══ STUDY MATERIAL

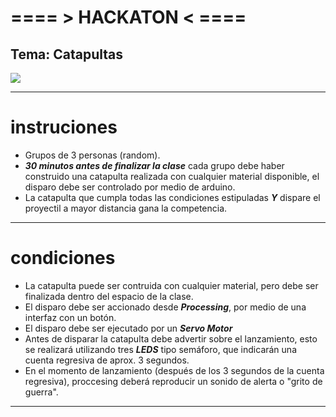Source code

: # ==== > HACKATON < ====
## Tema: Catapultas

![](https://i.makeagif.com/media/9-11-2015/sk8OqJ.gif)

---

# instruciones

- Grupos de 3 personas (random).
- ***30 minutos antes de finalizar la clase*** cada grupo debe haber construido una catapulta realizada con cualquier material disponible, el disparo debe ser controlado por medio de arduino.
- La catapulta que cumpla todas las condiciones estipuladas ***Y*** dispare el proyectil a mayor distancia gana la competencia.

---

# condiciones

- La catapulta puede ser contruida con cualquier material, pero debe ser finalizada dentro del espacio de la clase.
- El disparo debe ser accionado desde ***Processing***, por medio de una interfaz con un botón.
- El disparo debe ser ejecutado por un ***Servo Motor***
- Antes de disparar la catapulta debe advertir sobre el lanzamiento, esto se realizará utilizando tres ***LEDS*** tipo semáforo, que indicarán una cuenta regresiva de aprox. 3 segundos.
- En el momento de lanzamiento (después de los 3 segundos de la cuenta regresiva), proccesing deberá reproducir un sonido de alerta o "grito de guerra".

---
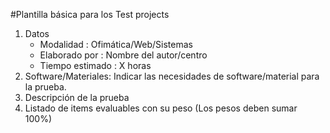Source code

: 
#Plantilla básica para los Test projects

1. Datos
    * Modalidad       : Ofimática/Web/Sistemas
    * Elaborado por   : Nombre del autor/centro
    * Tiempo estimado : X horas
1. Software/Materiales: Indicar las necesidades de software/material para la prueba.
1. Descripción de la prueba
1. Listado de items evaluables con su peso (Los pesos deben sumar 100%)
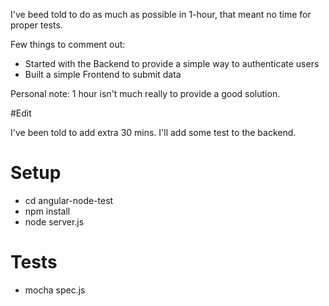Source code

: I've beed told to do as much as possible in 1-hour, that meant no time for proper tests.


Few things to comment out:

* Started with the Backend to provide a simple way to authenticate users
* Built a simple Frontend to submit data

Personal note: 1 hour isn't much really to provide a good solution.

#Edit

I've been told to add extra 30 mins. I'll add some test to the backend.


# Setup

* cd angular-node-test
* npm install
* node server.js

# Tests

* mocha spec.js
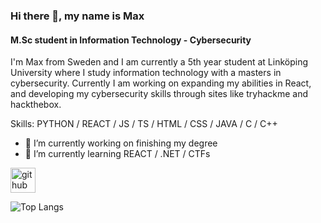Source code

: ### Hi there 👋, my name is Max
#### M.Sc student in Information Technology - Cybersecurity
I'm Max from Sweden and I am currently a 5th year student at Linköping University where I study information technology with a masters in cybersecurity. Currently I am working on expanding my abilities in React, and developing my cybersecurity skills through sites like tryhackme and hackthebox.

Skills: PYTHON / REACT / JS / TS / HTML / CSS / JAVA / C / C++ 

- 🔭 I’m currently working on finishing my degree 
- 🌱 I’m currently learning REACT / .NET / CTFs


[<img src='https://cdn.jsdelivr.net/npm/simple-icons@3.0.1/icons/github.svg' alt='github' height='40'>](https://github.com/maxen11)  

![Top Langs](https://github-readme-stats.vercel.app/api/top-langs/?username=maxen11&hide_progress=true&hide=html,css)

<!--
**maxen11/maxen11** is a ✨ _special_ ✨ repository because its `README.md` (this file) appears on your GitHub profile.

Here are some ideas to get you started:

- 🔭 I’m currently working on ...
- 🌱 I’m currently learning ...
- 👯 I’m looking to collaborate on ...
- 🤔 I’m looking for help with ...
- 💬 Ask me about ...
- 📫 How to reach me: ...
- 😄 Pronouns: ...
- ⚡ Fun fact: ...
-->
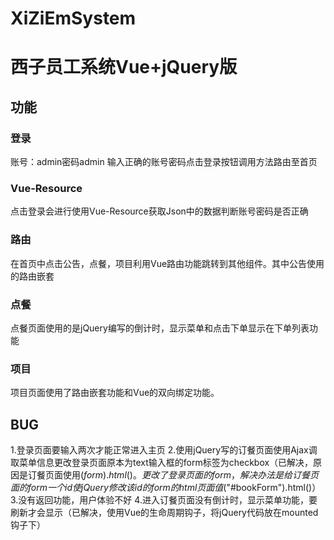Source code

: # XiZiEmSystem
# 西子员工系统Vue+jQuery版
## 功能
### 登录
账号：admin密码admin
输入正确的账号密码点击登录按钮调用方法路由至首页
### Vue-Resource
点击登录会进行使用Vue-Resource获取Json中的数据判断账号密码是否正确
### 路由
在首页中点击公告，点餐，项目利用Vue路由功能跳转到其他组件。其中公告使用的路由嵌套
### 点餐
点餐页面使用的是jQuery编写的倒计时，显示菜单和点击下单显示在下单列表功能
### 项目
项目页面使用了路由嵌套功能和Vue的双向绑定功能。
## BUG
1.登录页面要输入两次才能正常进入主页
2.使用jQuery写的订餐页面使用Ajax调取菜单信息更改登录页面原本为text输入框的form标签为checkbox（已解决，原因是订餐页面使用$(form).html()。更改了登录页面的form，解决办法是给订餐页面的form一个id使jQuery修改该id的form的html页面值$("#bookForm").html()）
3.没有返回功能，用户体验不好
4.进入订餐页面没有倒计时，显示菜单功能，要刷新才会显示（已解决，使用Vue的生命周期钩子，将jQuery代码放在mounted钩子下）
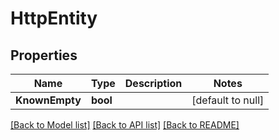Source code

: # HttpEntity

## Properties
Name | Type | Description | Notes
------------ | ------------- | ------------- | -------------
**KnownEmpty** | **bool** |  | [default to null]

[[Back to Model list]](../README.md#documentation-for-models) [[Back to API list]](../README.md#documentation-for-api-endpoints) [[Back to README]](../README.md)

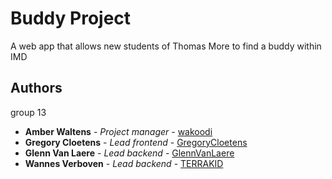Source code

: # Buddy Project
A web app that allows new students of Thomas More to find a buddy within IMD

## Authors
group 13
* **Amber Waltens** - *Project manager* - [wakoodi](https://github.com/wakoodi)
* **Gregory Cloetens** - *Lead frontend* - [GregoryCloetens](https://github.com/GregoryCloetens)
* **Glenn Van Laere** - *Lead backend* - [GlennVanLaere](https://github.com/GlennVanLaere)
* **Wannes Verboven** - *Lead backend* - [TERRAKID](https://github.com/TERRAKID)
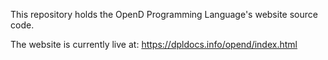 This repository holds the OpenD Programming Language's website source code.

The website is currently live at: https://dpldocs.info/opend/index.html
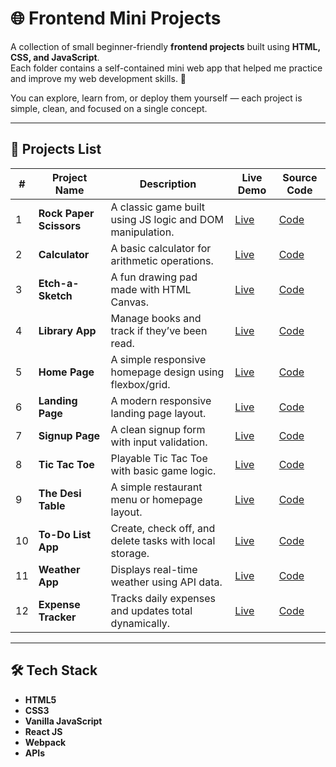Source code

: # 🌐 Frontend Mini Projects

A collection of small beginner-friendly **frontend projects** built using **HTML, CSS, and JavaScript**.  
Each folder contains a self-contained mini web app that helped me practice and improve my web development skills. 🚀  

You can explore, learn from, or deploy them yourself — each project is simple, clean, and focused on a single concept.

---

## 🧩 Projects List

| # | Project Name | Description | Live Demo | Source Code |
|---|---------------|-------------|------------|--------------|
| 1 | **Rock Paper Scissors** | A classic game built using JS logic and DOM manipulation. | [Live](https://ajawad06.github.io/Frontend-Mini-Projects/RockPaperScissors/) | [Code](./RockPaperScissors) |
| 2 | **Calculator** | A basic calculator for arithmetic operations. | [Live](https://ajawad06.github.io/Frontend-Mini-Projects/Calculator/) | [Code](./Calculator) |
| 3 | **Etch-a-Sketch** | A fun drawing pad made with HTML Canvas. | [Live](https://ajawad06.github.io/Frontend-Mini-Projects/Etch-a-Sketch/) | [Code](./Etch-a-Sketch) |
| 4 | **Library App** | Manage books and track if they’ve been read. | [Live](https://ajawad06.github.io/Frontend-Mini-Projects/Library/) | [Code](./Library) |
| 5 | **Home Page** | A simple responsive homepage design using flexbox/grid. | [Live](https://ajawad06.github.io/Frontend-Mini-Projects/Home-Page/) | [Code](./Home-Page) |
| 6 | **Landing Page** | A modern responsive landing page layout. | [Live](https://ajawad06.github.io/Frontend-Mini-Projects/Landing-Page/) | [Code](./Landing-Page) |
| 7 | **Signup Page** | A clean signup form with input validation. | [Live](https://ajawad06.github.io/Frontend-Mini-Projects/Signup-Page/) | [Code](./Signup-Page) |
| 8 | **Tic Tac Toe** | Playable Tic Tac Toe with basic game logic. | [Live](https://ajawad06.github.io/Frontend-Mini-Projects/TicTacToe/) | [Code](./TicTacToe) |
| 9 | **The Desi Table** | A simple restaurant menu or homepage layout. | [Live](https://ajawad06.github.io/Frontend-Mini-Projects/The-Desi-Table-Built/) | [Code](./The-Desi-Table) |
| 10 | **To-Do List App** | Create, check off, and delete tasks with local storage. | [Live](https://ajawad06.github.io/Frontend-Mini-Projects/To-Do-List-App-Built/) | [Code](./To-Do-List-App) |
| 11 | **Weather App** | Displays real-time weather using API data. | [Live](https://ajawad06.github.io/Frontend-Mini-Projects/Weather-App-Built/) | [Code](./Weather-App) |
| 12 | **Expense Tracker** | Tracks daily expenses and updates total dynamically. | [Live](https://ajawad06.github.io/Frontend-Mini-Projects/Expense-Tracker/) | [Code](./Expense-Tracker) |

---

## 🛠️ Tech Stack
- **HTML5**
- **CSS3**
- **Vanilla JavaScript**
- **React JS**
- **Webpack**
- **APIs**


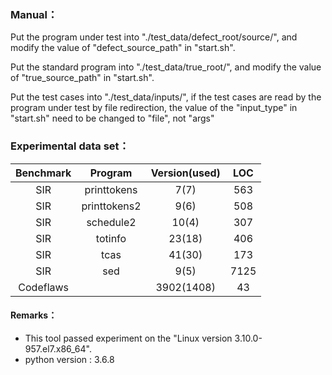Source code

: ### Manual：

Put the program under test into "./test_data/defect_root/source/", and modify the value of "defect_source_path" in "start.sh".

Put the standard program into "./test_data/true_root/", and modify the value of "true_source_path" in "start.sh".

Put the test cases into "./test_data/inputs/", if the test cases are read by the program under test by file redirection, the value of the "input_type" in "start.sh" need to be changed to "file", not "args"

### Experimental data set：

| Benchmark |   Program    | Version(used) | LOC  |
| :-------: | :----------: | :-----------: | :--: |
|    SIR    | printtokens  |     7(7)      | 563  |
|    SIR    | printtokens2 |     9(6)      | 508  |
|    SIR    |  schedule2   |     10(4)     | 307  |
|    SIR    |   totinfo    |    23(18)     | 406  |
|    SIR    |     tcas     |    41(30)     | 173  |
|    SIR    |     sed      |     9(5)      | 7125 |
| Codeflaws |              |  3902(1408)   |  43  |

#### Remarks：

* This tool passed experiment on the "Linux version 3.10.0-957.el7.x86_64".
* python version : 3.6.8

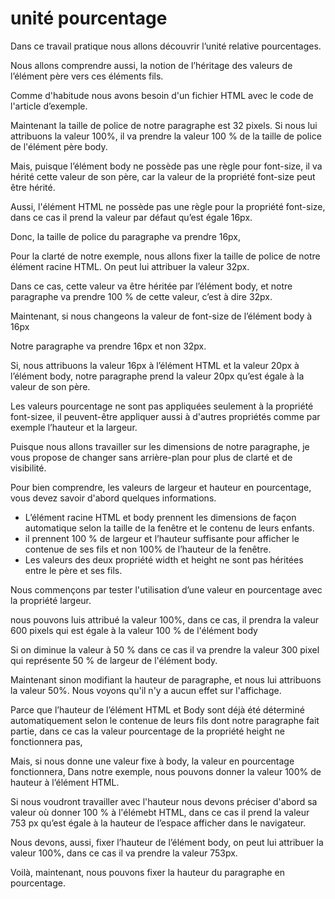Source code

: #  unité pourcentage

Dans ce travail pratique nous allons découvrir l’unité relative pourcentages.

Nous allons comprendre aussi, la notion de l’héritage des valeurs de l’élément père vers ces éléments fils. 

Comme d'habitude nous avons besoin d'un fichier HTML avec le code de l'article d’exemple. 

Maintenant la taille de police de notre paragraphe est 32 pixels.
 Si nous lui attribuons la valeur 100%, il va prendre la valeur 100 % de la taille de police de l'élément père body.

Mais, puisque l’élément body ne possède pas une règle pour font-size, il va hérité cette valeur de son père, car la valeur de la propriété font-size peut être hérité.

Aussi, l'élément HTML ne possède pas une règle pour la propriété font-size, dans ce cas il prend la valeur par défaut qu’est égale 16px. 

Donc, la taille de police du paragraphe va prendre 16px, 

Pour la clarté de notre exemple, nous allons fixer la taille de police de notre élément racine HTML. On peut lui attribuer la valeur 32px.

Dans ce cas, cette valeur va être héritée par l’élément body, et notre paragraphe va prendre 100 % de cette valeur, c’est à dire 32px.

Maintenant, si nous changeons la valeur de font-size de l’élément body à 16px

Notre paragraphe va prendre 16px et non 32px.

Si, nous attribuons la valeur 16px à l’élément HTML et la valeur 20px à l’élément body, 
notre paragraphe prend la valeur 20px qu’est égale à la valeur de son père.


Les valeurs pourcentage ne sont pas appliquées seulement à la propriété font-sizee, il peuvent-être appliquer aussi à d'autres propriétés comme par exemple l’hauteur et la largeur.

Puisque nous allons travailler sur les dimensions de notre paragraphe, je vous propose de changer sans arrière-plan pour plus de clarté et de visibilité.

Pour bien comprendre, les valeurs de largeur et hauteur en pourcentage, vous devez savoir d'abord quelques informations.

- L’élément racine HTML et body prennent les dimensions de façon automatique selon la taille de la fenêtre et le contenu de leurs enfants. 
- il prennent 100 % de largeur et l’hauteur suffisante pour afficher le contenue de ses fils et non 100% de l’hauteur de la fenêtre.
- Les valeurs des deux propriété width et height ne sont pas héritées entre le père et ses fils.

Nous commençons par tester l'utilisation d’une valeur en pourcentage avec la propriété largeur.

nous pouvons luis attribué la valeur 100%, dans ce cas,  il  prendra la valeur 600 pixels  qui est égale à  la valeur 100 % de l'élément body 

Si on diminue la valeur à 50 % dans ce cas il va prendre la valeur 300 pixel qui représente 50 % de largeur  de l'élément body. 

Maintenant sinon modifiant la hauteur de paragraphe, et nous lui attribuons la valeur 50%.
Nous voyons qu'il n'y a aucun effet sur l'affichage.

Parce que l’hauteur de l’élément HTML et Body sont déjà été déterminé automatiquement selon le contenue de leurs fils dont notre paragraphe fait partie, dans ce cas la valeur pourcentage de la propriété height ne fonctionnera pas, 

Mais, si nous donne une valeur fixe à body, la valeur en pourcentage fonctionnera, 
Dans notre exemple, nous pouvons donner la valeur 100% de hauteur à l’élément HTML.

Si nous voudront travailler avec l'hauteur nous devons préciser d'abord sa valeur où donner 100 % à l'élémebt  HTML, dans ce cas il prend la valeur 753 px qu’est égale à la hauteur de l’espace afficher dans le navigateur.

Nous devons, aussi, fixer l’hauteur de l’élément body, on peut lui attribuer la valeur 100%, dans ce cas il va prendre la valeur 753px.

Voilà, maintenant, nous pouvons fixer la hauteur du paragraphe en pourcentage.



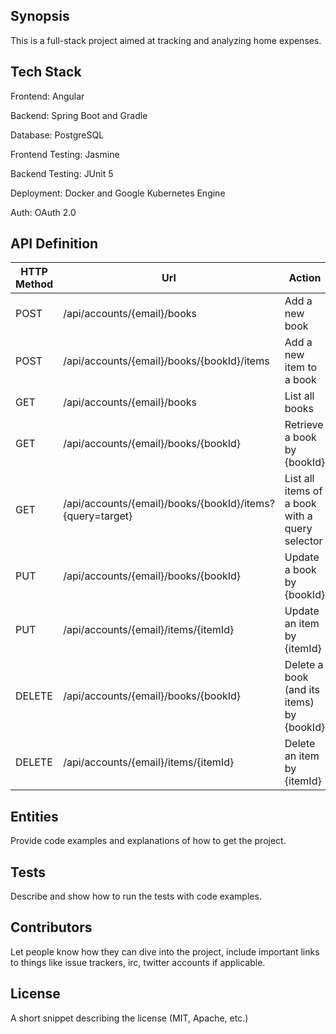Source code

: ## Synopsis

This is a full-stack project aimed at tracking and analyzing home expenses.

## Tech Stack

Frontend: Angular

Backend: Spring Boot and Gradle

Database: PostgreSQL

Frontend Testing: Jasmine

Backend Testing: JUnit 5

Deployment: Docker and Google Kubernetes Engine

Auth: OAuth 2.0

## API Definition

|HTTP Method  |Url  |Action  |
|---|---|---|
|POST  |/api/accounts/{email}/books  |Add a new book  |
|POST  |/api/accounts/{email}/books/{bookId}/items  |Add a new item to a book  |
|GET  |/api/accounts/{email}/books|List all books  |
|GET  |/api/accounts/{email}/books/{bookId}  |Retrieve a book by {bookId}  |
|GET  |/api/accounts/{email}/books/{bookId}/items?{query=target}  |List all items of a book with a query selector  |
|PUT  |/api/accounts/{email}/books/{bookId}  |Update a book by {bookId}  |
|PUT  |/api/accounts/{email}/items/{itemId}  |Update an item by {itemId}  |
|DELETE  |/api/accounts/{email}/books/{bookId}  |Delete a book (and its items) by {bookId}  |
|DELETE  |/api/accounts/{email}/items/{itemId}  |Delete an item by {itemId}  |

## Entities

Provide code examples and explanations of how to get the project.


## Tests

Describe and show how to run the tests with code examples.

## Contributors

Let people know how they can dive into the project, include important links to things like issue trackers, irc, twitter accounts if applicable.

## License

A short snippet describing the license (MIT, Apache, etc.)
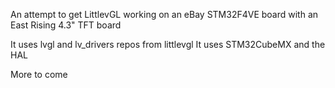 An attempt to get LittlevGL working on an eBay STM32F4VE board with an East Rising 4.3" TFT board

It uses lvgl and lv_drivers repos from littlevgl
It uses STM32CubeMX and the HAL

More to come
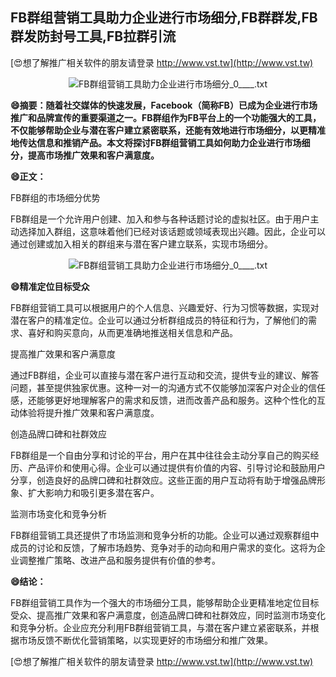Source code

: ## **FB群组营销工具助力企业进行市场细分,FB群群发,FB群发防封号工具,FB拉群引流**

[😍想了解推广相关软件的朋友请登录 http://www.vst.tw](http://www.vst.tw)

 <center><img src="https://vst.tw/MP4/tuiguang/png/1.png" alt="FB群组营销工具助力企业进行市场细分_0____.txt"></center>

**😄摘要：随着社交媒体的快速发展，Facebook（简称FB）已成为企业进行市场推广和品牌宣传的重要渠道之一。FB群组作为FB平台上的一个功能强大的工具，不仅能够帮助企业与潜在客户建立紧密联系，还能有效地进行市场细分，以更精准地传达信息和推销产品。本文将探讨FB群组营销工具如何助力企业进行市场细分，提高市场推广效果和客户满意度。**

**😄正文：**

FB群组的市场细分优势

FB群组是一个允许用户创建、加入和参与各种话题讨论的虚拟社区。由于用户主动选择加入群组，这意味着他们已经对该话题或领域表现出兴趣。因此，企业可以通过创建或加入相关的群组来与潜在客户建立联系，实现市场细分。

 <center><img src="https://vst.tw/MP4/tuiguang/png/3.png" alt="FB群组营销工具助力企业进行市场细分_0____.txt"></center>

**😄精准定位目标受众**

FB群组营销工具可以根据用户的个人信息、兴趣爱好、行为习惯等数据，实现对潜在客户的精准定位。企业可以通过分析群组成员的特征和行为，了解他们的需求、喜好和购买意向，从而更准确地推送相关信息和产品。

提高推广效果和客户满意度

通过FB群组，企业可以直接与潜在客户进行互动和交流，提供专业的建议、解答问题，甚至提供独家优惠。这种一对一的沟通方式不仅能够加深客户对企业的信任感，还能够更好地理解客户的需求和反馈，进而改善产品和服务。这种个性化的互动体验将提升推广效果和客户满意度。

创造品牌口碑和社群效应

FB群组是一个自由分享和讨论的平台，用户在其中往往会主动分享自己的购买经历、产品评价和使用心得。企业可以通过提供有价值的内容、引导讨论和鼓励用户分享，创造良好的品牌口碑和社群效应。这些正面的用户互动将有助于增强品牌形象、扩大影响力和吸引更多潜在客户。

监测市场变化和竞争分析

FB群组营销工具还提供了市场监测和竞争分析的功能。企业可以通过观察群组中成员的讨论和反馈，了解市场趋势、竞争对手的动向和用户需求的变化。这将为企业调整推广策略、改进产品和服务提供有价值的参考。

**😄结论：**

FB群组营销工具作为一个强大的市场细分工具，能够帮助企业更精准地定位目标受众、提高推广效果和客户满意度，创造品牌口碑和社群效应，同时监测市场变化和竞争分析。企业应充分利用FB群组营销工具，与潜在客户建立紧密联系，并根据市场反馈不断优化营销策略，以实现更好的市场细分和推广效果。

[😍想了解推广相关软件的朋友请登录 http://www.vst.tw](http://www.vst.tw)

════

• _HOW TO COMPLETE THIS TASK_: With every picture omitted, write out the material exactly from its first line through the line containing "- Antes de disparar".

• _RESULT BELOW_:
Source code

: # ==== > HACKATON < ====
## Tema: Catapultas

![](https://i.makeagif.com/media/9-11-2015/sk8OqJ.gif)

---

# instruciones

- Grupos de 3 personas (random).
- ***30 minutos antes de finalizar la clase*** cada grupo debe haber construido una catapulta realizada con cualquier material disponible, el disparo debe ser controlado por medio de arduino.
- La catapulta que cumpla todas las condiciones estipuladas ***Y*** dispare el proyectil a mayor distancia gana la competencia.

---

# condiciones

- La catapulta puede ser contruida con cualquier material, pero debe ser finalizada dentro del espacio de la clase.
- El disparo debe ser accionado desde ***Processing***, por medio de una interfaz con un botón.
- El disparo debe ser ejecutado por un ***Servo Motor***
- Antes de disparar la catapulta debe advertir sobre el lanzamiento, esto se realizará utilizando tres ***LEDS*** tipo semáforo, que indicarán una cuenta regresiva de aprox. 3 segundos.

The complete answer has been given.